Intégration des Réflexes Primitifs : Une Approche Thérapeutique

À tout âge, il est possible de travailler sur l'intégration des réflexes archaïques. Des mouvements spécifiques et des techniques de réintégration peuvent transformer la vie d'un enfant ou d'un adulte. En intégrant ses réflexes archaïques, on peut mieux gérer son stress, retrouver une sensibilité adaptée et accroitre sa vitalité.

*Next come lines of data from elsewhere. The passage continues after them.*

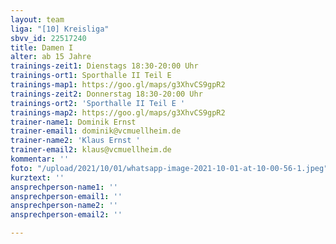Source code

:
 ```yaml
---
layout: team
liga: "[10] Kreisliga"
sbvv_id: 22517240
title: Damen I
alter: ab 15 Jahre
trainings-zeit1: Dienstags 18:30-20:00 Uhr
trainings-ort1: Sporthalle II Teil E
trainings-map1: https://goo.gl/maps/g3XhvCS9gpR2
trainings-zeit2: Donnerstag 18:30-20:00 Uhr
trainings-ort2: 'Sporthalle II Teil E '
trainings-map2: https://goo.gl/maps/g3XhvCS9gpR2
trainer-name1: Dominik Ernst
trainer-email1: dominik@vcmuellheim.de
trainer-name2: 'Klaus Ernst '
trainer-email2: klaus@vcmuellheim.de
kommentar: ''
foto: "/upload/2021/10/01/whatsapp-image-2021-10-01-at-10-00-56-1.jpeg"
kurztext: ''
ansprechperson-name1: ''
ansprechperson-email1: ''
ansprechperson-name2: ''
ansprechperson-email2: ''

---
```

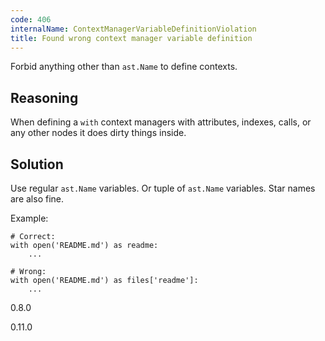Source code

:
 ```yaml
---
code: 406
internalName: ContextManagerVariableDefinitionViolation
title: Found wrong context manager variable definition
---
```


Forbid anything other than `ast.Name` to define contexts.

## Reasoning
When defining a `with` context managers with attributes, indexes,
calls, or any other nodes it does dirty things inside.

## Solution
Use regular `ast.Name` variables. Or tuple of `ast.Name` variables.
Star names are also fine.

Example:

    # Correct:
    with open('README.md') as readme:
        ...
    
    # Wrong:
    with open('README.md') as files['readme']:
        ...

<div class="versionadded">

0.8.0

</div>

<div class="versionchanged">

0.11.0

</div>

Le monde est perçu comme plus sécurisé et nous pouvons alors nous ouvrir aux autres, nouer des relations durables, saines et enrichissantes.

L’enfant ou l’adulte, sous l’influence d’un RPP persistant, a tendance à se replier sur lui-même. Il peine parfois à soutenir le regard des autres, le sien est fuyant. Il ne peut s’empêcher de rire nerveusement, parfois un sourire accroché à ses lèvres, un peu figé. Sous RPP, il est même coupé de ses propres ressentis internes.

Importance d'une Approche Pluridisciplinaire

Le traitement des réflexes archaïques ne constitue pas à lui seul le traitement des troubles de l’apprentissage. Il faut lui associer le traitement des réflexes de vie ou réflexes posturaux et celui des troubles psycho-émotionnels qui ne dépendent pas que des réflexes de Moro ou de paralysie par la peur. Les activités psychomotrices et les jeux à faire à la maison sont essentiels. Le traitement reste pluridisciplinaire : il nécessite parallèlement un bilan postural, un bilan neuro-visuel et des traitements complémentaires par orthoptie, orthophonie, psychomotricité.